Go through the material and return every line that contains the string "LEDs".

================================

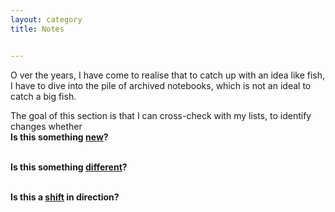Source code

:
 ```yaml
---
layout: category
title: Notes


---
```

<p class="message">
  <span class="padded-dropcap">O</span> ver the years, I have come to realise that to catch up with an idea like fish, I have to dive into the pile of archived notebooks, which is not an ideal to catch a big fish.
</p>
  
<div class="message">The goal of this section is that I can cross-check with my lists, to identify changes whether
<br><strong>Is this something <ins>new</ins>? 

<br><strong>Is this something <ins>different</ins>?</strong>

<br><strong>Is this a <ins>shift</ins> in direction?</strong>




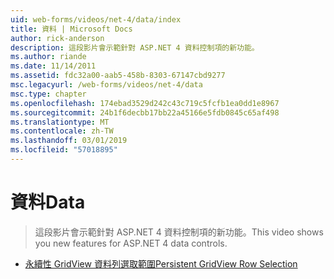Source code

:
 ```yaml
---
uid: web-forms/videos/net-4/data/index
title: 資料 | Microsoft Docs
author: rick-anderson
description: 這段影片會示範針對 ASP.NET 4 資料控制項的新功能。
ms.author: riande
ms.date: 11/14/2011
ms.assetid: fdc32a00-aab5-458b-8303-67147cbd9277
msc.legacyurl: /web-forms/videos/net-4/data
msc.type: chapter
ms.openlocfilehash: 174ebad3529d242c43c719c5fcfb1ea0dd1e8967
ms.sourcegitcommit: 24b1f6decbb17bb22a45166e5fdb0845c65af498
ms.translationtype: MT
ms.contentlocale: zh-TW
ms.lasthandoff: 03/01/2019
ms.locfileid: "57018895"
---
```

<a name="data"></a><span data-ttu-id="d72ef-103">資料</span><span class="sxs-lookup"><span data-stu-id="d72ef-103">Data</span></span>
====================
> <span data-ttu-id="d72ef-104">這段影片會示範針對 ASP.NET 4 資料控制項的新功能。</span><span class="sxs-lookup"><span data-stu-id="d72ef-104">This video shows you new features for ASP.NET 4 data controls.</span></span>


- [<span data-ttu-id="d72ef-105">永續性 GridView 資料列選取範圍</span><span class="sxs-lookup"><span data-stu-id="d72ef-105">Persistent GridView Row Selection</span></span>](aspnet-4-quick-hit-persistent-gridview-row-selection.md)
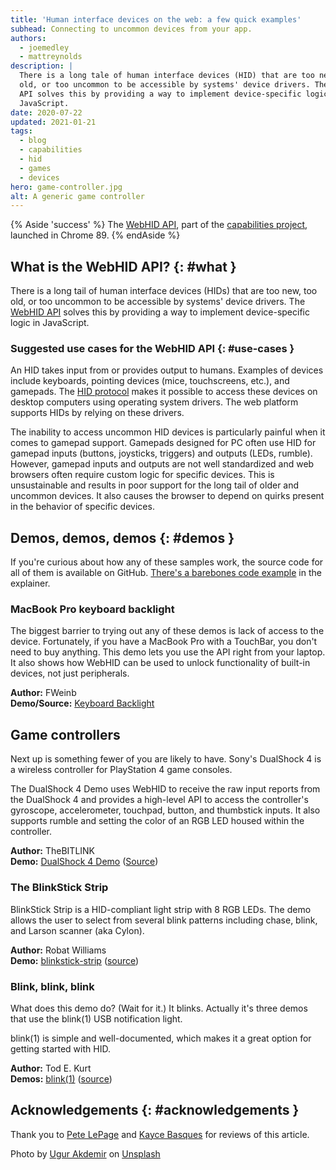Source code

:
 ```yaml
---
title: 'Human interface devices on the web: a few quick examples'
subhead: Connecting to uncommon devices from your app.
authors:
  - joemedley
  - mattreynolds
description: |
  There is a long tale of human interface devices (HID) that are too new, too
  old, or too uncommon to be accessible by systems' device drivers. The WebHID
  API solves this by providing a way to implement device-specific logic in
  JavaScript.
date: 2020-07-22
updated: 2021-01-21
tags:
  - blog
  - capabilities
  - hid
  - games
  - devices
hero: game-controller.jpg
alt: A generic game controller
---
```



{% Aside 'success' %}
The [WebHID API](/hid), part of the [capabilities project](/fugu-status/),
launched in Chrome&nbsp;89.
{% endAside %}

## What is the WebHID API? {: #what }

There is a long tail of human interface devices (HIDs) that are too new, too
old, or too uncommon to be accessible by systems' device drivers. The [WebHID
API](/hid) solves this by providing a way to implement device-specific logic in
JavaScript.

### Suggested use cases for the WebHID API {: #use-cases }

An HID takes input from or provides output to humans. Examples of devices
include keyboards, pointing devices (mice, touchscreens, etc.), and gamepads.
The [HID protocol](https://www.usb.org/hid) makes it possible to access these
devices on desktop computers using operating system drivers. The web platform
supports HIDs by relying on these drivers.

The inability to access uncommon HID devices is particularly painful when it
comes to gamepad support. Gamepads designed for PC often use HID for gamepad
inputs (buttons, joysticks, triggers) and outputs (LEDs, rumble). However,
gamepad inputs and outputs are not well standardized and web browsers often
require custom logic for specific devices. This is unsustainable and results in
poor support for the long tail of older and uncommon devices. It also causes the
browser to depend on quirks present in the behavior of specific devices.

## Demos, demos, demos {: #demos }

If you're curious about how any of these samples work, the source code for all
of them is available on GitHub. [There's a barebones code example][example] in
the explainer.

### MacBook Pro keyboard backlight

The biggest barrier to trying out any of these demos is lack of access to the
device. Fortunately, if you have a MacBook Pro with a TouchBar, you don't need
to buy anything. This demo lets you use the API right from your laptop. It also
shows how WebHID can be used to unlock functionality of built-in devices, not
just peripherals.

**Author:** FWeinb<br/>
**Demo/Source:** [Keyboard Backlight](https://codesandbox.io/s/webhid-demo-keyboard-backlight-qlq95)

## Game controllers

Next up is something fewer of you are likely to have. Sony's DualShock 4 is a
wireless controller for PlayStation 4 game consoles.

The DualShock 4 Demo uses WebHID to receive the raw input reports from the
DualShock 4 and provides a high-level API to access the controller's gyroscope,
accelerometer, touchpad, button, and thumbstick inputs. It also supports rumble
and setting the color of an RGB LED housed within the controller.

**Author:** TheBITLINK<br/>
**Demo:** [DualShock 4 Demo](https://thebitlink.github.io/WebHID-DS4/) ([Source](https://github.com/TheBITLINK/WebHID-DS4))

### The BlinkStick Strip

BlinkStick Strip is a HID-compliant light strip with 8 RGB LEDs. The demo allows
the user to select from several blink patterns including chase, blink, and
Larson scanner (aka Cylon).

**Author:** Robat Williams<br/>
**Demo:** [blinkstick-strip](https://robatwilliams.github.io/webhid-demos/blinkstick-strip/) ([source](https://github.com/robatwilliams/webhid-demos))

### Blink, blink, blink

What does this demo do? (Wait for it.) It blinks. Actually it's three demos that
use the blink(1) USB notification light.

blink(1) is simple and well-documented, which makes it a great option for
getting started with HID.

**Author:** Tod E. Kurt<br/>
**Demos:** [blink(1)](https://blink1.thingm.com/) ([source](https://github.com/todbot/blink1-webhid))

## Acknowledgements {: #acknowledgements }

Thank you to [Pete LePage](https://web.dev/authors/petelepage/) and [Kayce
Basques](https://github.com/kaycebasques) for reviews of this article.

<span>Photo by <a
href="https://unsplash.com/@ugur?utm_source=unsplash&amp;utm_medium=referral&amp;utm_content=creditCopyText">Ugur
Akdemir</a> on <a
href="https://unsplash.com/s/photos/game-controllers?utm_source=unsplash&amp;utm_medium=referral&amp;utm_content=creditCopyText">Unsplash</a></span>

[spec]: https://wicg.github.io/webhid/
[issues]: https://github.com/WICG/webhid/issues
[explainer]: https://github.com/WICG/webhid/blob/master/EXPLAINER.md
[wicg-discourse]: https://discourse.wicg.io/t/human-interface-device-hid-api/3070
[cr-bug]: https://bugs.chromium.org/p/chromium/issues/detail?id=890096
[cr-status]: https://chromestatus.com/feature/5172464636133376
[blink-component]: https://chromestatus.com/features#component%3A%20Blink%3EHID
[powerful-apis]: https://chromium.googlesource.com/chromium/src/+/lkgr/docs/security/permissions-for-powerful-web-platform-features.md
[example]: https://github.com/WICG/webhid/blob/master/EXPLAINER.md#example
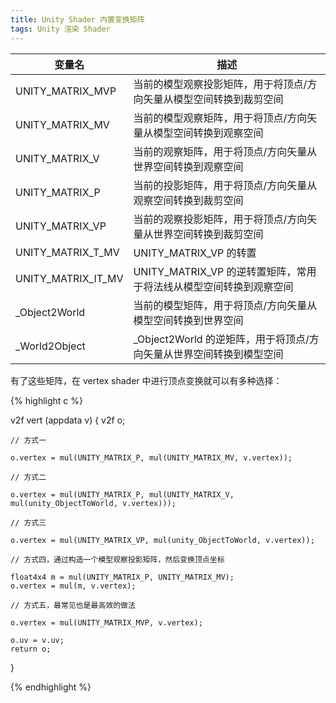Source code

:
 ```yaml
---
title: Unity Shader 内置变换矩阵
tags: Unity 渲染 Shader
---
```


|      变量名         |                           描述                                            |
| ------------------- | ------------------------------------------------------------------------- |
| UNITY_MATRIX_MVP    | 当前的模型观察投影矩阵，用于将顶点/方向矢量从模型空间转换到裁剪空间       |
| UNITY_MATRIX_MV     | 当前的模型观察矩阵，用于将顶点/方向矢量从模型空间转换到观察空间           |
| UNITY_MATRIX_V      | 当前的观察矩阵，用于将顶点/方向矢量从世界空间转换到观察空间               |
| UNITY_MATRIX_P      | 当前的投影矩阵，用于将顶点/方向矢量从观察空间转换到裁剪空间               |
| UNITY_MATRIX_VP     | 当前的观察投影矩阵，用于将顶点/方向矢量从世界空间转换到裁剪空间           |
| UNITY_MATRIX_T_MV   | UNITY_MATRIX_VP 的转置                                                    |
| UNITY_MATRIX_IT_MV  | UNITY_MATRIX_VP 的逆转置矩阵，常用于将法线从模型空间转换到观察空间        |
| _Object2World       | 当前的模型矩阵，用于将顶点/方向矢量从模型空间转换到世界空间               |
| _World2Object       | _Object2World 的逆矩阵，用于将顶点/方向矢量从世界空间转换到模型空间       |

有了这些矩阵，在 vertex shader 中进行顶点变换就可以有多种选择：

{% highlight c %}

v2f vert (appdata v)
{
	v2f o;
	
	// 方式一
	
	o.vertex = mul(UNITY_MATRIX_P, mul(UNITY_MATRIX_MV, v.vertex));
	
	// 方式二

	o.vertex = mul(UNITY_MATRIX_P, mul(UNITY_MATRIX_V, mul(unity_ObjectToWorld, v.vertex)));
	
	// 方式三
	
	o.vertex = mul(UNITY_MATRIX_VP, mul(unity_ObjectToWorld, v.vertex));

	// 方式四，通过构造一个模型观察投影矩阵，然后变换顶点坐标
	
	float4x4 m = mul(UNITY_MATRIX_P, UNITY_MATRIX_MV);
	o.vertex = mul(m, v.vertex);

	// 方式五，最常见也是最高效的做法
	
	o.vertex = mul(UNITY_MATRIX_MVP, v.vertex);

	o.uv = v.uv;
	return o;
}

{% endhighlight %}

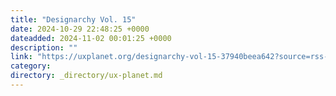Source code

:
 ```yaml
---
title: "Designarchy Vol. 15"
date: 2024-10-29 22:48:25 +0000
dateadded: 2024-11-02 00:01:25 +0000
description: ""
link: "https://uxplanet.org/designarchy-vol-15-37940beea642?source=rss----819cc2aaeee0---4"
category:
directory: _directory/ux-planet.md
---
```

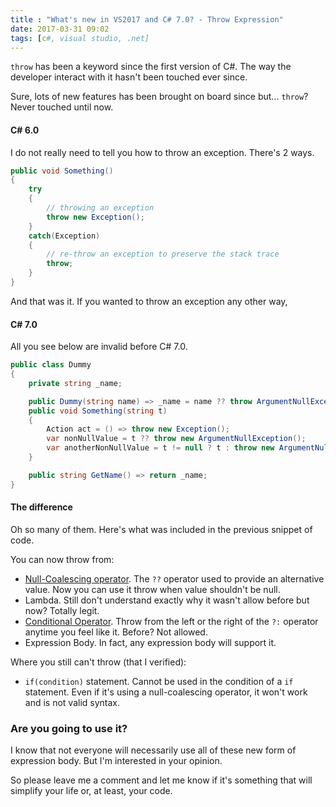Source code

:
 ```yaml
---
title : "What's new in VS2017 and C# 7.0? - Throw Expression"
date: 2017-03-31 09:02
tags: [c#, visual studio, .net]
---
```


`throw` has been a keyword since the first version of C#. The way the developer interact with it hasn't been touched ever since.

Sure, lots of new features has been brought on board since but... `throw`? Never touched until now.

#### C# 6.0

I do not really need to tell you how to throw an exception. There's 2 ways.

```csharp
public void Something()
{
    try
    {
        // throwing an exception
        throw new Exception();
    }
    catch(Exception)
    {
        // re-throw an exception to preserve the stack trace
        throw;
    }
}
```

And that was it. If you wanted to throw an exception any other way,

#### C# 7.0

All you see below are invalid before C# 7.0.

```csharp
public class Dummy
{
    private string _name;

    public Dummy(string name) => _name = name ?? throw ArgumentNullException(nameof(name));
    public void Something(string t)
    {
        Action act = () => throw new Exception();
        var nonNullValue = t ?? throw new ArgumentNullException();
        var anotherNonNullValue = t != null ? t : throw new ArgumentNullException();    
    }

    public string GetName() => return _name;
}
```

#### The difference

Oh so many of them. Here's what was included in the previous snippet of code.

You can now throw from:

* [Null-Coalescing operator](https://msdn.microsoft.com/en-us/library/ms173224.aspx). The `??` operator used to provide an alternative value. Now you can use it throw when value shouldn't be null.
* Lambda. Still don't understand exactly why it wasn't allow before but now? Totally legit.
* [Conditional Operator](https://msdn.microsoft.com/en-us/library/ty67wk28.aspx). Throw from the left or the right of the `?:` operator anytime you feel like it. Before? Not allowed.
* Expression Body. In fact, any expression body will support it.

Where you still can't throw (that I verified):

* `if(condition)` statement. Cannot be used in the condition of a `if` statement. Even if it's using a null-coalescing operator, it won't work and is not valid syntax.

### Are you going to use it?

I know that not everyone will necessarily use all of these new form of expression body. But I'm interested in your opinion.

So please leave me a comment and let me know if it's something that will simplify your life or, at least, your code.
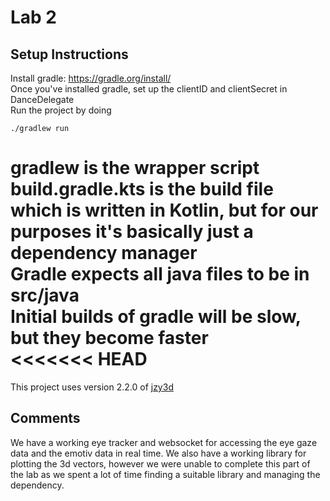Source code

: # Lab 2 #

## Setup Instructions ##
Install gradle: https://gradle.org/install/  
Once you've installed gradle, set up the clientID and clientSecret in DanceDelegate  
Run the project by doing
```shell
./gradlew run
```
gradlew is the wrapper script  
build.gradle.kts is the build file which is written in Kotlin, but for our purposes it's basically just a dependency manager  
Gradle expects all java files to be in src/java  
Initial builds of gradle will be slow, but they become faster  
<<<<<<< HEAD
=======

This project uses version 2.2.0 of [jzy3d](https://github.com/jzy3d/jzy3d-api)

## Comments

We have a working eye tracker and websocket for accessing the eye gaze data and the emotiv data in real time. 
We also have a working library for plotting the 3d vectors, however we were unable to complete this part of the lab
as we spent a lot of time finding a suitable library and managing the dependency.

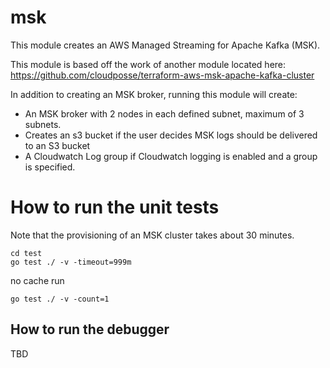# msk
This module creates an AWS Managed Streaming for Apache Kafka (MSK).

This module is based off the work of another module located here:
https://github.com/cloudposse/terraform-aws-msk-apache-kafka-cluster

In addition to creating an MSK broker, running this module will create:
* An MSK broker with 2 nodes in each defined subnet, maximum of 3 subnets. 
* Creates an s3 bucket if the user decides MSK logs should be delivered to an S3 bucket
* A Cloudwatch Log group if Cloudwatch logging is enabled and a group is specified. 


# How to run the unit tests
Note that the provisioning of an MSK cluster takes about 30 minutes. 

```
cd test
go test ./ -v -timeout=999m
```

no cache run
```
go test ./ -v -count=1
```

## How to run the debugger

TBD
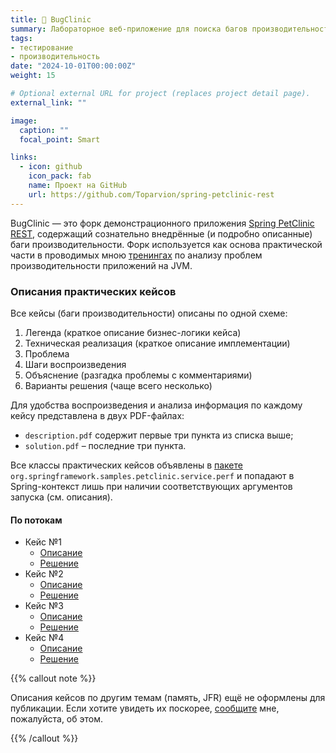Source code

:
 ```yaml
---
title: 🐞 BugClinic
summary: Лабораторное веб-приложение для поиска багов производительности
tags:
- тестирование
- производительность
date: "2024-10-01T00:00:00Z"
weight: 15

# Optional external URL for project (replaces project detail page).
external_link: ""

image:
  caption: ""
  focal_point: Smart

links:
  - icon: github
    icon_pack: fab
    name: Проект на GitHub
    url: https://github.com/Toparvion/spring-petclinic-rest
---
```


BugClinic &mdash; это форк демонстрационного приложения [Spring PetClinic REST](https://github.com/spring-petclinic/spring-petclinic-rest), содержащий сознательно внедрённые (и подробно описанные) баги производительности. Форк используется как основа практической части в проводимых мною [тренингах](/training/performance) по анализу проблем производительности приложений на JVM.

### Описания практических кейсов

Все кейсы (баги производительности) описаны по одной схеме:

1. Легенда (краткое описание бизнес-логики кейса)
2. Техническая реализация (краткое описание имплементации)
3. Проблема
4. Шаги воспроизведения
5. Объяснение (разгадка проблемы с комментариями)
6. Варианты решения (чаще всего несколько)

Для удобства воспроизведения и анализа информация по каждому кейсу представлена в двух PDF-файлах:

* `description.pdf` содержит первые три пункта из списка выше;
* `solution.pdf` – последние три пункта.

Все классы практических кейсов объявлены в [пакете](https://github.com/Toparvion/spring-petclinic-rest/tree/master/src/main/java/org/springframework/samples/petclinic/service/perf) `org.springframework.samples.petclinic.service.perf` и попадают в Spring-контекст лишь при наличии соответствующих аргументов запуска (см. описания).

#### По потокам

* Кейс №1
  * [Описание](threads/case-1/description.pdf)
  * [Решение](threads/case-1/solution.pdf)
* Кейс №2
  * [Описание](threads/case-2/description.pdf)
  * [Решение](threads/case-2/solution.pdf)
* Кейс №3
  * [Описание](threads/case-3/description.pdf)
  * [Решение](threads/case-3/solution.pdf)
* Кейс №4
  * [Описание](threads/case-4/description.pdf)
  * [Решение](threads/case-4/solution.pdf)

{{% callout note %}}

Описания кейсов по другим темам (память, JFR) ещё не оформлены для публикации. Если хотите увидеть их поскорее, [сообщите](/#contact) мне, пожалуйста, об этом.

{{% /callout %}}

================================

▶ _TASK OUTPUT_:
inputs (buttons, joysticks, triggers) and outputs (LEDs, rumble). However,
BlinkStick Strip is a HID-compliant light strip with 8 RGB LEDs. The demo allows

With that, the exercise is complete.